Material supplied:
* * * *
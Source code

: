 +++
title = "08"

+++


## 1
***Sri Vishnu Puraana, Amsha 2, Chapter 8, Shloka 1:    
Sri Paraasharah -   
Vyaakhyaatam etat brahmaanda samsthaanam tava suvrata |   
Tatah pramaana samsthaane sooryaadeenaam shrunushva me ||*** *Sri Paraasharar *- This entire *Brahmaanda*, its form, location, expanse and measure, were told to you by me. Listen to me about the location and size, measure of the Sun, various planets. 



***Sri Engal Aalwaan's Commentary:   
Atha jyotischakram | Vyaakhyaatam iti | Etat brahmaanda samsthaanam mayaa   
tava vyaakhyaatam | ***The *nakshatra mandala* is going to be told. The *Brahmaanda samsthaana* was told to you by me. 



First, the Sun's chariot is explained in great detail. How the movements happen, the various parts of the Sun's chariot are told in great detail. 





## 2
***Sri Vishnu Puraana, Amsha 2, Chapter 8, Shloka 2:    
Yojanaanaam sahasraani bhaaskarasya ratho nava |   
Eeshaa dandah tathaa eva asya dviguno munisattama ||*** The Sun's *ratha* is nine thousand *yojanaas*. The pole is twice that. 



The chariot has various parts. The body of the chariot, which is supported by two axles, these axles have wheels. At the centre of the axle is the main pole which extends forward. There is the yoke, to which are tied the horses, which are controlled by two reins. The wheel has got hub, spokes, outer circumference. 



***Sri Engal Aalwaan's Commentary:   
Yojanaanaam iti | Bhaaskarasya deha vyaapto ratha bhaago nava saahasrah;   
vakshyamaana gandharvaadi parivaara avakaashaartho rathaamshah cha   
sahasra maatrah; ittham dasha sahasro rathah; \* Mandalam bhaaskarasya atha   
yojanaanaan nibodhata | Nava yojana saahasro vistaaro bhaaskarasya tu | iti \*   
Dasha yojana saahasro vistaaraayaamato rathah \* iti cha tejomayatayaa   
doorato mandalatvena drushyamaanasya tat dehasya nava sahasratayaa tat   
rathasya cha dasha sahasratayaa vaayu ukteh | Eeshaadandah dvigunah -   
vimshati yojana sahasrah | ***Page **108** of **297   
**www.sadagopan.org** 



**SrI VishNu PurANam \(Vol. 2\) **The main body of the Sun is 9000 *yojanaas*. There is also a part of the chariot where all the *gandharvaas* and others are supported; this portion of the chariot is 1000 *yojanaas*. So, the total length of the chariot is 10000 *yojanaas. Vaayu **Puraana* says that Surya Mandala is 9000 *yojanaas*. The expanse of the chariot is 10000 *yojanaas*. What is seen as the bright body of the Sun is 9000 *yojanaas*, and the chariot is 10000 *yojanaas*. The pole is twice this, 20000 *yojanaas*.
* * * *
Your task: The reply should hold only the lines from the top of the records through the line that has "First, the Sun's", each one exact.

Result below:
Source code

: +++
title = "08"

+++


## 1
***Sri Vishnu Puraana, Amsha 2, Chapter 8, Shloka 1:    
Sri Paraasharah -   
Vyaakhyaatam etat brahmaanda samsthaanam tava suvrata |   
Tatah pramaana samsthaane sooryaadeenaam shrunushva me ||*** *Sri Paraasharar *- This entire *Brahmaanda*, its form, location, expanse and measure, were told to you by me. Listen to me about the location and size, measure of the Sun, various planets. 



***Sri Engal Aalwaan's Commentary:   
Atha jyotischakram | Vyaakhyaatam iti | Etat brahmaanda samsthaanam mayaa   
tava vyaakhyaatam | ***The *nakshatra mandala* is going to be told. The *Brahmaanda samsthaana* was told to you by me. 



First, the Sun's chariot is explained in great detail. How the movements happen, the various parts of the Sun's chariot are told in great detail. 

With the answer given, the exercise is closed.